Le Hamas est l'ennemi préféré du Premier ministre. Déjà, en octobre 1981, ministre de la Défense, il avait autorisé le retour à Gaza des étudiants palestiniens intégristes expulsés d'Egypte après l'assassinat d'Anouar El Sadate. Ils deviendront, sept ans plus tard, les dirigeants du Jihad islamique et du Hamas. C'était huit mois avant la guerre au Liban, où l'objectif de Sharon était justement la destruction de l'infrastructure de l'OLP. A l'époque, après le départ d'Arafat et de ses hommes, Israël s'était retrouvé face au Hezbollah. Un adversaire autrement implacable.

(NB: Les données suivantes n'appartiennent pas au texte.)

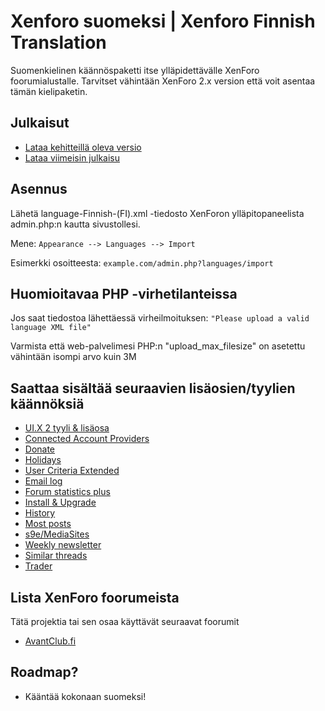 # Xenforo suomeksi | Xenforo Finnish Translation
Suomenkielinen käännöspaketti itse ylläpidettävälle XenForo foorumialustalle. Tarvitset vähintään XenForo 2.x version että voit asentaa tämän kielipaketin.

## Julkaisut
- [Lataa kehitteillä oleva versio](https://github.com/Markus-7w/XenForo-suomeksi/archive/refs/heads/main.zip)
- [Lataa viimeisin julkaisu](https://github.com/Markus-7w/XenForo-suomeksi/releases)
## Asennus
Lähetä language-Finnish-(FI).xml -tiedosto XenForon ylläpitopaneelista admin.php:n kautta sivustollesi. 

Mene: `Appearance --> Languages --> Import`

Esimerkki osoitteesta: `example.com/admin.php?languages/import`
## Huomioitavaa PHP -virhetilanteissa
Jos saat tiedostoa lähettäessä virheilmoituksen:
`"Please upload a valid language XML file"` 

Varmista että web-palvelimesi PHP:n "upload_max_filesize" on asetettu vähintään isompi arvo kuin 3M

## Saattaa sisältää seuraavien lisäosien/tyylien käännöksiä

- [UI.X 2 tyyli & lisäosa](https://www.themehouse.com/xenforo/2/themes/ui-x)
- [Connected Account Providers](https://www.themehouse.com/xenforo/2/addons/connected-account-providers)
- [Donate](https://www.themehouse.com/xenforo/2/addons/donate)
- [Holidays](https://www.themehouse.com/xenforo/2/addons/holidays)
- [User Criteria Extended](https://www.themehouse.com/xenforo/2/addons/user-criteria-extended)
- [Email log](https://www.xf2addons.com/resources/email-log.97/)
- [Forum statistics plus](https://www.xf2addons.com/resources/forum-statistics-plus.101/)
- [Install & Upgrade](https://www.themehouse.com/xenforo/2/addons/install-and-upgrade)
- [History](https://www.xf2addons.com/resources/history.54/)
- [Most posts](https://www.xf2addons.com/resources/most-posts.46/)
- [s9e/MediaSites](https://xenforo.com/community/resources/s9e-media-sites.5973/)
- [Weekly newsletter](https://www.xf2addons.com/resources/weekly-newsletter.584/)
- [Similar threads](https://www.xf2addons.com/resources/similar-threads.17/)
- [Trader](https://www.xf2addons.com/resources/trader.55/)

## Lista XenForo foorumeista
Tätä projektia tai sen osaa käyttävät seuraavat foorumit

- [AvantClub.fi](https://www.avantclub.fi/)


## Roadmap?

- Kääntää kokonaan suomeksi!
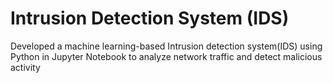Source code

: # Intrusion Detection System (IDS)
 Developed a machine learning-based Intrusion detection system(IDS) using Python in Jupyter Notebook to analyze network traffic and detect malicious activity

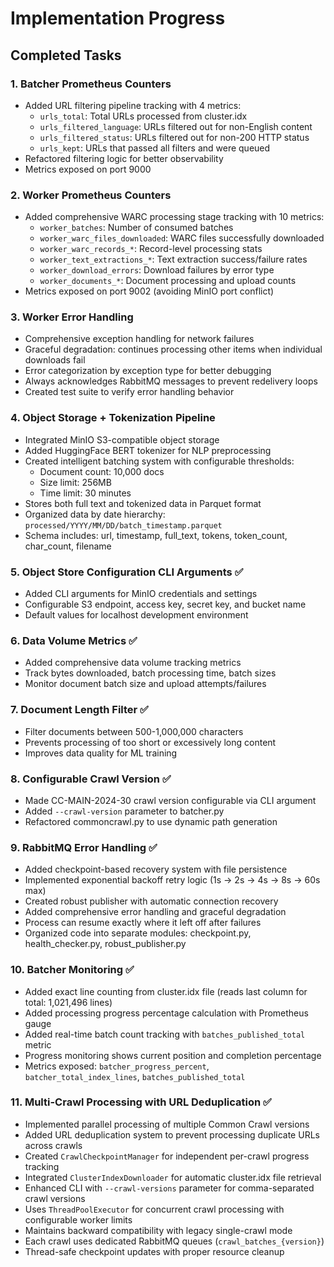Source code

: # Implementation Progress

## Completed Tasks

### 1. Batcher Prometheus Counters
- Added URL filtering pipeline tracking with 4 metrics:
  - `urls_total`: Total URLs processed from cluster.idx
  - `urls_filtered_language`: URLs filtered out for non-English content
  - `urls_filtered_status`: URLs filtered out for non-200 HTTP status
  - `urls_kept`: URLs that passed all filters and were queued
- Refactored filtering logic for better observability
- Metrics exposed on port 9000

### 2. Worker Prometheus Counters  
- Added comprehensive WARC processing stage tracking with 10 metrics:
  - `worker_batches`: Number of consumed batches
  - `worker_warc_files_downloaded`: WARC files successfully downloaded
  - `worker_warc_records_*`: Record-level processing stats
  - `worker_text_extractions_*`: Text extraction success/failure rates
  - `worker_download_errors`: Download failures by error type
  - `worker_documents_*`: Document processing and upload counts
- Metrics exposed on port 9002 (avoiding MinIO port conflict)

### 3. Worker Error Handling
- Comprehensive exception handling for network failures
- Graceful degradation: continues processing other items when individual downloads fail
- Error categorization by exception type for better debugging
- Always acknowledges RabbitMQ messages to prevent redelivery loops
- Created test suite to verify error handling behavior

### 4. Object Storage + Tokenization Pipeline
- Integrated MinIO S3-compatible object storage
- Added HuggingFace BERT tokenizer for NLP preprocessing
- Created intelligent batching system with configurable thresholds:
  - Document count: 10,000 docs
  - Size limit: 256MB
  - Time limit: 30 minutes
- Stores both full text and tokenized data in Parquet format
- Organized data by date hierarchy: `processed/YYYY/MM/DD/batch_timestamp.parquet`
- Schema includes: url, timestamp, full_text, tokens, token_count, char_count, filename

### 5. Object Store Configuration CLI Arguments ✅
- Added CLI arguments for MinIO credentials and settings
- Configurable S3 endpoint, access key, secret key, and bucket name
- Default values for localhost development environment

### 6. Data Volume Metrics ✅
- Added comprehensive data volume tracking metrics
- Track bytes downloaded, batch processing time, batch sizes
- Monitor document batch size and upload attempts/failures

### 7. Document Length Filter ✅
- Filter documents between 500-1,000,000 characters
- Prevents processing of too short or excessively long content
- Improves data quality for ML training

### 8. Configurable Crawl Version ✅
- Made CC-MAIN-2024-30 crawl version configurable via CLI argument
- Added `--crawl-version` parameter to batcher.py
- Refactored commoncrawl.py to use dynamic path generation

### 9. RabbitMQ Error Handling ✅
- Added checkpoint-based recovery system with file persistence
- Implemented exponential backoff retry logic (1s → 2s → 4s → 8s → 60s max)
- Created robust publisher with automatic connection recovery
- Added comprehensive error handling and graceful degradation
- Process can resume exactly where it left off after failures
- Organized code into separate modules: checkpoint.py, health_checker.py, robust_publisher.py

### 10. Batcher Monitoring ✅
- Added exact line counting from cluster.idx file (reads last column for total: 1,021,496 lines)
- Added processing progress percentage calculation with Prometheus gauge
- Added real-time batch count tracking with `batches_published_total` metric
- Progress monitoring shows current position and completion percentage
- Metrics exposed: `batcher_progress_percent`, `batcher_total_index_lines`, `batches_published_total`

### 11. Multi-Crawl Processing with URL Deduplication ✅
- Implemented parallel processing of multiple Common Crawl versions
- Added URL deduplication system to prevent processing duplicate URLs across crawls
- Created `CrawlCheckpointManager` for independent per-crawl progress tracking
- Integrated `ClusterIndexDownloader` for automatic cluster.idx file retrieval
- Enhanced CLI with `--crawl-versions` parameter for comma-separated crawl versions
- Uses `ThreadPoolExecutor` for concurrent crawl processing with configurable worker limits
- Maintains backward compatibility with legacy single-crawl mode
- Each crawl uses dedicated RabbitMQ queues (`crawl_batches_{version}`)
- Thread-safe checkpoint updates with proper resource cleanup
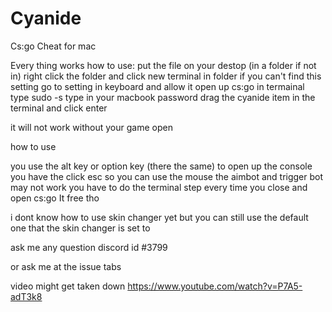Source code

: # Cyanide
Cs:go Cheat for mac


Every thing works
how to use:
put the file on your destop (in a folder if not in)
right click the folder and click new terminal in folder 
if you can't find this setting go to setting in keyboard and allow it 
open up cs:go
in termainal type sudo -s
type in your macbook password
drag the cyanide item in the terminal and click enter

it will not work without your game open

how to use 

you use the alt key or option key (there the same) to open up the console 
you have the click esc so you can use the mouse
the aimbot and trigger bot may not work
you have to do the terminal step every time you close and open cs:go 
It free tho

i dont know how to use skin changer yet but you can still use the default one that the skin changer is set to 



ask me any question discord id #3799

or ask me at the issue tabs


video might get taken down https://www.youtube.com/watch?v=P7A5-adT3k8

Ariel Sharon estime qu'il ne faut pas prendre trop au sérieux les protestations de la Maison Blanche et du département d'Etat. Au moment où les chars israéliens menaient leur opération dans Bethléem, le Sénat américain approuvait l'aide à l'étranger. Le principal bénéficiaire est Israël, qui reçoit 2,724 milliards de dollars. Les Etats-Unis, pense Sharon, ne lâcheront pas l'Etat juif, «la seule véritable démocratie au Proche-Orient». Si malgré tout, cela devait arriver, ce serait, dit-il, un remake de Munich. 1938, les puissances européennes abandonnant la Tchécoslovaquie à Hitler.